I’ve added some material to the ending of "Don’t Play with Matches." Only the part about Penny will be new to my Niblets friends.

 

Maybe I learned the lesson too well. Sensitive about my own feelings, I had a hard time imagining the feelings of those around me. Just like Dad.

 

“But you’re still fat,” I said when my friend Jan came home from weight-loss camp the summer before high school.

 

She winced. “It’s not nice to say that.”

 

“But it’s true,” I said, puzzled by her response. Then I was surprised when we drifted apart over the next year.

 

I was still saying the same kind of thing as a corporate employee.

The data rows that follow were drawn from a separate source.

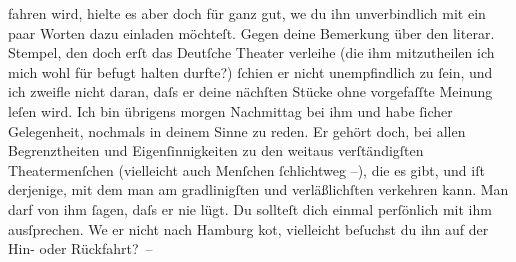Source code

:                fahren wird, hielte es aber doch für ganz gut, we{\geminationn} du
               ihn unverbindlich mit ein paar {\pb}Worten dazu einladen
               möchteſt. Gegen deine Bemerkung über den literar. Stempel, den doch erſt das Deutſche Theater verleihe (die ihm mitzutheilen ich
               mich wohl für befugt halten durfte?){ }ſchien er nicht unempfindlich zu{ }ſein, und ich
               zweifle nicht daran, daſs er deine nächſten Stücke ohne vorgefaſſte Meinung leſen
               wird. Ich bin übrigens mor{\pb}gen Nachmittag bei ihm
               und habe{ }ſicher Gelegenheit, nochmals in deinem Sinne zu reden. Er gehört doch, bei
               allen Begrenztheiten und Eigenſinnigkeiten zu den weitaus verſtändigſten
               Theatermenſchen \introOben{}(vielleicht auch Menſchen{ }ſchlichtweg –)\introOben{},
               die es gibt, und iſt derjenige, mit dem man am gradlinigſten und verläßlichſten
               verkehren kann. Man darf von ihm{ }ſagen, daſs {\pb}er nie lügt. Du
               sollteſt dich einmal perſönlich mit ihm ausſprechen. We{\geminationn}
               er nicht nach Hamburg ko{\geminationm}t, vielleicht beſuchst du ihn auf der Hin- oder
               Rückfahrt? –\pend
           
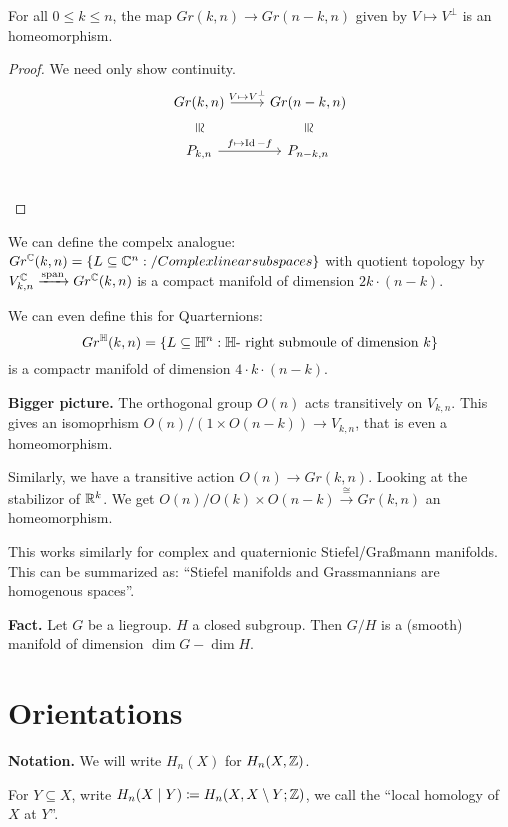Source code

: \documentclass[language=english]{TemplateLecture}
\begin{document}
\begin{corollary}
    For all \(0 \leq k \leq n\), the map \(Gr(k,n) \to Gr(n-k, n)\) given by \(V \mapsto V^\perp\) is an homeomorphism.
\end{corollary}

\begin{proof}
    We need only show continuity.
    \[\begin{tikzcd}
        Gr(k,n) \ar[d, phantom, sloped, "\cong"] \ar[r, "V \mapsto V^\perp"] & Gr(n-k, n) \ar[d, phantom, "\cong", sloped] \\
        P_{k,n} \ar[r, "f \mapsto \Id - f"] & P_{n-k, n} \\
    \end{tikzcd}\]
\end{proof}

We can define the compelx analogue: \(Gr^{\mathbb{C}}(k,n) = \{ L \subseteq \mathbb{C}^n : \text/ Complex linear subspaces\}\) with quotient topology by \(V_{k,n}^{\mathbb{C}} \xrightarrow{\mathrm{span}}Gr^{\mathbb{C}}(k,n)\) is a compact manifold of dimension \(2k \cdot (n-k)\).

We can even define this for Quarternions:
\[Gr^{\mathbb{H}}(k,n) = \{L \subseteq \mathbb{H}^n : \mathbb{H}\text{- right submoule of dimension } k\}\]
is a compactr manifold of dimension \(4\cdot k \cdot (n-k)\).

\textbf{Bigger picture.}  The orthogonal group \(O(n)\) acts transitively on \(V_{k,n}\). This gives an isomoprhism \(O(n)/(1 \times O(n-k)) \to V_{k,n}\), that is even a homeomorphism.

Similarly, we have a transitive action \(O(n) \to Gr(k,n)\). Looking at the stabilizor of \(\mathbb{R}^k\). We get \(O(n)/O(k) \times O(n-k) \xrightarrow{\cong} Gr(k,n)\) an homeomorphism.

This works similarly for complex and quaternionic Stiefel/Graßmann manifolds. This can be summarized as: \enquote{Stiefel manifolds and Grassmannians are homogenous spaces}.

\textbf{Fact.} Let \(G\) be a liegroup. \(H\) a closed subgroup. Then \(G/H\) is a (smooth) manifold of dimension \(\dim G - \dim H\).


\section{Orientations}

\textbf{Notation.} We will write \(H_n(X)\) for \(H_n(X, \mathbb{Z})\).

For \(Y \subseteq X\), write \(H_n(X \mid Y)\coloneq H_n(X, X\setminus Y; \mathbb{Z})\), we call the \enquote{local homology of \(X\) at \(Y\)}.
\end{document}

For example, to a co-worker: “I can’t believe how much time you spend smoking cigarettes and gossiping with your harem.”  

 

Another time, someone pointed out an error on a survey that a colleague and I had pointed out. “Penny made a mistake,” I wrote to the surveyor, cc’ing Penny. To me that was not blame, but just a simple, unloaded statement of fact. It never occurred to me that Penny might get upset.

 

That came back to haunt me. I learned the bad news, not from Penny, but from the company’s owner. When we spoke in his office, he said, “I know you’re sensitive, but….” His voice trailed off.

 

Now I imagine he wanted to say, “I know you’re sensitive to how others feel toward you. Why can’t you show the same sensitivity to others?

 

In a sense, I was lucky because as an adult I got punished for my true, yet insensitive statements. Harem man shunned me. Penny’s boss probably laid me off more quickly than if I hadn’t caused that ruckus.

 

My experience was very different from that of my surgeon father. In surgery, arrogance is tolerated. Maybe even encouraged. Nobody ever slapped back at my father. But they whacked me. And I’m glad they did. I’m a nicer person for it.